FUGITIVE FORMER Prime Minister Thaksin Shinawatra warned Thailand’s ruling generals yesterday that a prolonged stay in power would only worsen economic hardship in the Kingdom.
Speaking to Reuters in Singapore, Thaksin, 66, said the junta lacked the vision and talent to fix an economy in disarray.
“It is a government with no freedom and no pool of talent to drive the economy,” Thaksin said. “The longer they stay, the longer economic hardship is going to be there.”
A decade of turbulent politics has surrounded Thaksin and his sister Yingluck, another former prime minister; her government was ousted in the 2014 coup.
Thaksin yesterday denied long-standing reports he had struck a backroom deal with the military to leave his personal and family interests untouched in exchange for a retreat from politics.
“We are not talking. I have never telephoned anyone. I don’t know why I would get in touch with them and I have no need to,” he said.
Thaksin has lived in self-imposed exile for nearly eight years, mainly in Dubai.
In 2010, he urged his “red shirt” followers to mobilise protests calling for elections that ended in a bloody confrontation with the military in which more than 90 people died.

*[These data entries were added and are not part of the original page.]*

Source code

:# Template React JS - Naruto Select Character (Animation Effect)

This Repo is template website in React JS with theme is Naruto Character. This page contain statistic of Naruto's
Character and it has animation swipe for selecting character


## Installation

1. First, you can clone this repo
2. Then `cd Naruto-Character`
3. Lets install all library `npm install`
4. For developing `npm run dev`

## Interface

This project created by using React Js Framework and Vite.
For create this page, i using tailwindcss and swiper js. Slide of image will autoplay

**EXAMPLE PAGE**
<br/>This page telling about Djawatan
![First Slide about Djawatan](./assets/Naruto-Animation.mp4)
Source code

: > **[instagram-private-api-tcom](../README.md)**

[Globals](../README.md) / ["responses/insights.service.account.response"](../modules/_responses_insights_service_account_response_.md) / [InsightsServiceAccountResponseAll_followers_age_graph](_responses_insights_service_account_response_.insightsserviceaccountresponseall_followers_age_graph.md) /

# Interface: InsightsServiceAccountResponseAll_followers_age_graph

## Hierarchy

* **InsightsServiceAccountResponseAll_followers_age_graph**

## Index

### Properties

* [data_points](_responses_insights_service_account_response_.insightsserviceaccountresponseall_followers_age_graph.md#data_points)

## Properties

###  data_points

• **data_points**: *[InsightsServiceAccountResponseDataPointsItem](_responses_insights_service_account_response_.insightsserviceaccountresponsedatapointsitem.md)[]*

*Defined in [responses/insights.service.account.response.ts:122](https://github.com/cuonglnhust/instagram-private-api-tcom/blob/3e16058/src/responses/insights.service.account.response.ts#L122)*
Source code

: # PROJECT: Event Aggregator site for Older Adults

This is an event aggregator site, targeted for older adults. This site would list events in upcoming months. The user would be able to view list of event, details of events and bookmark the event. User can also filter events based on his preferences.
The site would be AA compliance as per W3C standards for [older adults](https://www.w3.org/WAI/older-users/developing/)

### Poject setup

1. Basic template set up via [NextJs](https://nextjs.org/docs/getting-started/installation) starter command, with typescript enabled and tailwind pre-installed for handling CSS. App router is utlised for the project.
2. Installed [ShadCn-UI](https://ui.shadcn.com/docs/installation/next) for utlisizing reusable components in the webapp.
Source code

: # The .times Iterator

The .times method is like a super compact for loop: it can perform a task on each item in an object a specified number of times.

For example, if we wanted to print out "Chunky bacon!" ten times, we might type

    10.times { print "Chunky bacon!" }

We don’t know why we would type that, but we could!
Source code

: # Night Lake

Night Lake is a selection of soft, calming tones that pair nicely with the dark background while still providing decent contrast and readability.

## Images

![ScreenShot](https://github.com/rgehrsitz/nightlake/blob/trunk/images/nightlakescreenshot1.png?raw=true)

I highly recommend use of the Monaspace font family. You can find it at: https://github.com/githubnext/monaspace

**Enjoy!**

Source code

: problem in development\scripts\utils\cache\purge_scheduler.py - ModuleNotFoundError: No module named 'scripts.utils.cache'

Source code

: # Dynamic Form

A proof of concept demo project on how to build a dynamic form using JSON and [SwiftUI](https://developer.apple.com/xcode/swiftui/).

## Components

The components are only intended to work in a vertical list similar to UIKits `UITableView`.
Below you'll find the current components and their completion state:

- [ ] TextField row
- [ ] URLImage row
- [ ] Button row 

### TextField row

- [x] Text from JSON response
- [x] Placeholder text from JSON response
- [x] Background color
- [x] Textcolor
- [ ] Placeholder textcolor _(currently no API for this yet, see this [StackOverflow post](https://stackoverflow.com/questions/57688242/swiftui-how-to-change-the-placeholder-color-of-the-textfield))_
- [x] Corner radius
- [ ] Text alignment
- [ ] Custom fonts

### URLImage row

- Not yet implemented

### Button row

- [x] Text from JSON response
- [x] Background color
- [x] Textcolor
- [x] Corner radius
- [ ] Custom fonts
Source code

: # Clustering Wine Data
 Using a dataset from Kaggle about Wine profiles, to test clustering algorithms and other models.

His legacy of village welfare and cheap rural loans made him a hero in red-shirt country in the rural North and Northeast, where he still commands huge respect.
But critics, including the urban elite, accuse Thaksin, a former police colonel turned telecommunications tycoon, of widespread corruption. He was sentenced to two years in prison in 2008 for graft in a land purchase case, which he says was politically motivated.
The junta has promised elections next year. But some critics are sceptical, saying the military’s objective is to block Thaksin’s allies from returning to power and to consolidate the military’s own powers by writing them into a new constitution.
Thaksin’s decision to speak to media this week has riled the junta.
Thaksi n, who said he spends his time meeting up with old friends including former heads of state, said he had adjusted to his nomadic life and made, on average, 120 landings a year in his private jet.
He believes he will return to Thailand one day but won’t go back to face charges or live under house arrest because of alleged assassination attempts.
“I am confident I can return,” he said. “I am not the bad person I am accused of being.”
Meanwhile, Prime Minister Prayut Chan-o-cha rejected Thaksin’s call for talks for reconciliation and seeking political solutions to the country.
Thaksin last week gave interviews to The Wall Street Journal and the Financial Times, criticising the charter draft as merely a charade. He said he would like to negotiate with the government to find solutions to political problems the country faces.
Besides Reuters, Thaksin yesterday gave an interview to Al Jazeera.
Foreign Minister Don Pramudwinai said he did not believe there would be any lobbying from foreign countries to pressure Thailand over the junta’s “road map to democracy” after Thaksin criticised the charter draft.
Don said foreign communities believed the issue was domestic and the internal affair of Thailand.
“They know we talk to reach understanding. No one wants to interfere in our internal affairs.”
Don said foreign counterparts had told him that the charter draft had strong points such as anti-graft measures, as they believed corruption is a major obstacle to development.
Former foreign minister Noppadon Pattama dismissed reports that Thaksin was making political movements now to offer to end his political role so that his |sister Yingluck would not face confiscation of Bt250 billion in assets over her government’s rice-pledging scheme.
“It is totally nonsense. I believe this is the mudslinging work of the intelligence unit against the two former PMs,” Noppadon said.
Noppadon said Thaksin made the comment out of concern about the country’s future and not of his own or Yingluck’s.
Deputy Prime Minister General Tanasak Patimapragorn had earlier insisted that the government, as a law-enforcement agency, would not be in the position to talk with a |person who ran away after a court sentenced him to jail.